AIM OF THE TASK: Among the entries below, take the line with "kysynnältännekinkään" and the line with "## Conflicts During Writes", and output them and every line between them exactly, with nothing else.
____________________
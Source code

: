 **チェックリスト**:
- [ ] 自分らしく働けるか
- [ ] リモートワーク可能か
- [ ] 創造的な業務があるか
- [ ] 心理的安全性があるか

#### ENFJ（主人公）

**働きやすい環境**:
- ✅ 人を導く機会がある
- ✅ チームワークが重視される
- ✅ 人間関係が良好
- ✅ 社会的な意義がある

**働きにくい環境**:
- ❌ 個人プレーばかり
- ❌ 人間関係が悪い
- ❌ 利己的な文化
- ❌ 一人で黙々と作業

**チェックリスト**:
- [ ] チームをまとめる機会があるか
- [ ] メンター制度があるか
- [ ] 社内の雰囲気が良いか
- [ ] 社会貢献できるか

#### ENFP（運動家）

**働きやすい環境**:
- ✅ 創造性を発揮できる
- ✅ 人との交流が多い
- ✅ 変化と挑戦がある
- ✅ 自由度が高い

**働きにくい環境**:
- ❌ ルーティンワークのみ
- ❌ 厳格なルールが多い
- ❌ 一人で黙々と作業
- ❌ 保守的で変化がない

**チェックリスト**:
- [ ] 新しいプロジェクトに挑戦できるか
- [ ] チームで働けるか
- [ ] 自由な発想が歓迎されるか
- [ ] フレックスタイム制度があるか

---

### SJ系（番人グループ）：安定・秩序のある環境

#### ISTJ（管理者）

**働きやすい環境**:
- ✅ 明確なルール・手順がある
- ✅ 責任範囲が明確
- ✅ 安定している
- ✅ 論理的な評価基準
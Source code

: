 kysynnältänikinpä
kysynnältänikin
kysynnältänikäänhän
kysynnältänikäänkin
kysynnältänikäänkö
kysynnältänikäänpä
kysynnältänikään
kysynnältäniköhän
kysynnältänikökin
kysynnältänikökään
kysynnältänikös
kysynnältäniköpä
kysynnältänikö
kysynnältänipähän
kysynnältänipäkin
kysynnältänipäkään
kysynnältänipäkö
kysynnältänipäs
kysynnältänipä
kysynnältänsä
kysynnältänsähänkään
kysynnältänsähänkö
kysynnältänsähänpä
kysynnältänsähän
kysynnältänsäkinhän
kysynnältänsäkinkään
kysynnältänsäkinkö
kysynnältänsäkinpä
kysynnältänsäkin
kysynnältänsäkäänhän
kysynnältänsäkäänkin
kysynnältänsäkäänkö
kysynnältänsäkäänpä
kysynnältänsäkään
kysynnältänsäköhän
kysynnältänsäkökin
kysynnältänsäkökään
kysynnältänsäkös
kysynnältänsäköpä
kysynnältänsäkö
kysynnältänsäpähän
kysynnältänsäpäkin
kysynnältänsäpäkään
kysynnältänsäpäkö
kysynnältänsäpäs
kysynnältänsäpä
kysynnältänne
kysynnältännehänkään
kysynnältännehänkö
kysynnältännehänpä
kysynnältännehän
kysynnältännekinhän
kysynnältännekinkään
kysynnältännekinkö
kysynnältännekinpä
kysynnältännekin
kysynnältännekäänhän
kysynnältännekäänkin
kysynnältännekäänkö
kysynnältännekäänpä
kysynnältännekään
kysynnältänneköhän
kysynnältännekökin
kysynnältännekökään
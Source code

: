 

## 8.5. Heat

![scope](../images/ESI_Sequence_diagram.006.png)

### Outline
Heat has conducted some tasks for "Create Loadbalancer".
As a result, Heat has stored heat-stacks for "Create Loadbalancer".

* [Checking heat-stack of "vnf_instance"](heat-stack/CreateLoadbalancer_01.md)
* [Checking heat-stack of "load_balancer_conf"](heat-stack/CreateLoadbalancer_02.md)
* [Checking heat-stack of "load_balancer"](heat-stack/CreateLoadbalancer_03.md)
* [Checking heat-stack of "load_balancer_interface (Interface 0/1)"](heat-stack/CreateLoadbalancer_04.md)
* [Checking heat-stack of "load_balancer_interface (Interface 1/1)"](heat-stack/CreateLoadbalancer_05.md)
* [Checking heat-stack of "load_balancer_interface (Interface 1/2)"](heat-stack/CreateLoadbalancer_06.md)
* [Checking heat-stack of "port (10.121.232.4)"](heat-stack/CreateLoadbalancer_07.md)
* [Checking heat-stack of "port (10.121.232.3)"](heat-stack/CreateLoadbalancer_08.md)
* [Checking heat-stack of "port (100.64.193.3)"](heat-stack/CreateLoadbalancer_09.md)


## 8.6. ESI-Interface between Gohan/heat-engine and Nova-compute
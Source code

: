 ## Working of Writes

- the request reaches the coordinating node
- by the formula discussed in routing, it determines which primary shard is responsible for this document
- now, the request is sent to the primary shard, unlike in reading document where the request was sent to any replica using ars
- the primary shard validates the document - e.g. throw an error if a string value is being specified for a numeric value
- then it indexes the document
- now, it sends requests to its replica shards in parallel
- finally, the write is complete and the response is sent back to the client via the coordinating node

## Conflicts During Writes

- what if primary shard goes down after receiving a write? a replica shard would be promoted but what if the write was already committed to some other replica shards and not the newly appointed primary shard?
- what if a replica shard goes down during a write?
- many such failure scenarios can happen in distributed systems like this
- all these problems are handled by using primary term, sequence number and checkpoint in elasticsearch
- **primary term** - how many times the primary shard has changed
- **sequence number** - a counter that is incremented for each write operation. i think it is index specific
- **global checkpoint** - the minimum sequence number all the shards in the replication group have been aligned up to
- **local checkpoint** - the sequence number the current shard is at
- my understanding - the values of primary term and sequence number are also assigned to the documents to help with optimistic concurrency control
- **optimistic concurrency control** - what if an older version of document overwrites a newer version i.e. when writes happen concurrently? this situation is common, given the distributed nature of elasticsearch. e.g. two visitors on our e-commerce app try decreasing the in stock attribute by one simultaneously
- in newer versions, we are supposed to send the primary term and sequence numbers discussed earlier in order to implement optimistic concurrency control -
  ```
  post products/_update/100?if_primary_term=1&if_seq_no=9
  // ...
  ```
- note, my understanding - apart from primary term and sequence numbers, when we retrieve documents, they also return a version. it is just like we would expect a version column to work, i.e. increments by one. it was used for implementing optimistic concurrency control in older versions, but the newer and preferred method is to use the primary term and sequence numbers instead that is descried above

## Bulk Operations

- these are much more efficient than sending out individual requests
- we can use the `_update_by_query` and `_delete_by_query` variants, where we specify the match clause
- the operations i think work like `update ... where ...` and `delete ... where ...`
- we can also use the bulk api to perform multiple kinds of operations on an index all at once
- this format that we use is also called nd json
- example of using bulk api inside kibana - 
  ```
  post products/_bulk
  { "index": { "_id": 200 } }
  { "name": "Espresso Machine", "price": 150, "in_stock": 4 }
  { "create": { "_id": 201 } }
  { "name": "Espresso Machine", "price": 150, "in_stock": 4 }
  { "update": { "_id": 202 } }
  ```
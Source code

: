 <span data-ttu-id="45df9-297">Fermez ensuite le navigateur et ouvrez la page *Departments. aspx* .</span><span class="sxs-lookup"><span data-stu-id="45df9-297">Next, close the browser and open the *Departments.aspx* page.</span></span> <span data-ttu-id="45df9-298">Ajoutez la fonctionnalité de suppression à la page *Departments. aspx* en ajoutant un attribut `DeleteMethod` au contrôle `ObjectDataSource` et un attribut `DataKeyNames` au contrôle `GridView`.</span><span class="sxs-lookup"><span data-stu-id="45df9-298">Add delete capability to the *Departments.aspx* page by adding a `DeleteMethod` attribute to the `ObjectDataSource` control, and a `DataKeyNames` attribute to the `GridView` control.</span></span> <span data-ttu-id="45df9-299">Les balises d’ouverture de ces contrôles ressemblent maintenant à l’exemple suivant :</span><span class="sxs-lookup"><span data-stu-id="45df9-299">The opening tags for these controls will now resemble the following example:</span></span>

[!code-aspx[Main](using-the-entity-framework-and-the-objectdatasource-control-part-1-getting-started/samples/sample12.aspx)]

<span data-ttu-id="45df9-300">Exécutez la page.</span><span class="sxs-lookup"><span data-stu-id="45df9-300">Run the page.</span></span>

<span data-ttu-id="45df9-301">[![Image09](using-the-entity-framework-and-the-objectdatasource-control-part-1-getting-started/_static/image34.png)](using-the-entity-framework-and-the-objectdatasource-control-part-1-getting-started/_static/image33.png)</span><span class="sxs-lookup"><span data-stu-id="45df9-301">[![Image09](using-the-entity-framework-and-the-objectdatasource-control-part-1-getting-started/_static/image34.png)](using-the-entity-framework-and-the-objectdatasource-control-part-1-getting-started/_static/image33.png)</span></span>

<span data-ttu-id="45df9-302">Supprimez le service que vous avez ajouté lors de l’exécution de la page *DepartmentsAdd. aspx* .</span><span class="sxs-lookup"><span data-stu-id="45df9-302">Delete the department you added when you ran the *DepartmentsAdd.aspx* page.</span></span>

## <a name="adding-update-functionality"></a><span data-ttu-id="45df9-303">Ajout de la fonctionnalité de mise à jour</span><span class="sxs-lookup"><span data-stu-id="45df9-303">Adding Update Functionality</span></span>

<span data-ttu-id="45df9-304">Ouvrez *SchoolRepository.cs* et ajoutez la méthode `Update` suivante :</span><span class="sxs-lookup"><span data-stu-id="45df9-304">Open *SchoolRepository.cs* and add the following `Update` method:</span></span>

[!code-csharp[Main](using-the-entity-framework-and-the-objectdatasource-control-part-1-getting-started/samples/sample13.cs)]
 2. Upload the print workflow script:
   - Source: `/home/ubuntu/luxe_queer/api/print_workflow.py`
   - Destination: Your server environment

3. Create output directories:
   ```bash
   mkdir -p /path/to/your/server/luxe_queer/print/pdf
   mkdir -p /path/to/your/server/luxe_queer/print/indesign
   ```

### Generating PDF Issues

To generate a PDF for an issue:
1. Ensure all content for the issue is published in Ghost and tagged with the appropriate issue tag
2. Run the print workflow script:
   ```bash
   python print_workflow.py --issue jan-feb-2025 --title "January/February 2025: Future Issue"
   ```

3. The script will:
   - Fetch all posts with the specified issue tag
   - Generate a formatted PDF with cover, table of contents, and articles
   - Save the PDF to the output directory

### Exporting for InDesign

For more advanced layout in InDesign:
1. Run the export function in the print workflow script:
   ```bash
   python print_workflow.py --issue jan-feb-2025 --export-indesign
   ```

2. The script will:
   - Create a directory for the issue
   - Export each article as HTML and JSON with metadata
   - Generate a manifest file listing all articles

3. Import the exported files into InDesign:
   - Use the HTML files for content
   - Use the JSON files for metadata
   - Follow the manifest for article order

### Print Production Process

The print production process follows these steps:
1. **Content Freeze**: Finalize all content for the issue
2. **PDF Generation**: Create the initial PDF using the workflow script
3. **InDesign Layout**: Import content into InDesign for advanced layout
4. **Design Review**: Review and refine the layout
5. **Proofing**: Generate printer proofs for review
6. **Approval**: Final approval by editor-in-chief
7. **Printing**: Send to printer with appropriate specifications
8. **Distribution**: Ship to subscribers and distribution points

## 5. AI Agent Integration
____________________
SOLUTION FOR THIS PROBLEM:
kysynnältännekinkään
kysynnältännekinkö
kysynnältännekinpä
kysynnältännekin
kysynnältännekäänhän
kysynnältännekäänkin
kysynnältännekäänkö
kysynnältännekäänpä
kysynnältännekään
kysynnältänneköhän
kysynnältännekökin
kysynnältännekökään
Source code

: 

## 8.5. Heat

![scope](../images/ESI_Sequence_diagram.006.png)

### Outline
Heat has conducted some tasks for "Create Loadbalancer".
As a result, Heat has stored heat-stacks for "Create Loadbalancer".

* [Checking heat-stack of "vnf_instance"](heat-stack/CreateLoadbalancer_01.md)
* [Checking heat-stack of "load_balancer_conf"](heat-stack/CreateLoadbalancer_02.md)
* [Checking heat-stack of "load_balancer"](heat-stack/CreateLoadbalancer_03.md)
* [Checking heat-stack of "load_balancer_interface (Interface 0/1)"](heat-stack/CreateLoadbalancer_04.md)
* [Checking heat-stack of "load_balancer_interface (Interface 1/1)"](heat-stack/CreateLoadbalancer_05.md)
* [Checking heat-stack of "load_balancer_interface (Interface 1/2)"](heat-stack/CreateLoadbalancer_06.md)
* [Checking heat-stack of "port (10.121.232.4)"](heat-stack/CreateLoadbalancer_07.md)
* [Checking heat-stack of "port (10.121.232.3)"](heat-stack/CreateLoadbalancer_08.md)
* [Checking heat-stack of "port (100.64.193.3)"](heat-stack/CreateLoadbalancer_09.md)


## 8.6. ESI-Interface between Gohan/heat-engine and Nova-compute
Source code

: ## Working of Writes

- the request reaches the coordinating node
- by the formula discussed in routing, it determines which primary shard is responsible for this document
- now, the request is sent to the primary shard, unlike in reading document where the request was sent to any replica using ars
- the primary shard validates the document - e.g. throw an error if a string value is being specified for a numeric value
- then it indexes the document
- now, it sends requests to its replica shards in parallel
- finally, the write is complete and the response is sent back to the client via the coordinating node

## Conflicts During Writes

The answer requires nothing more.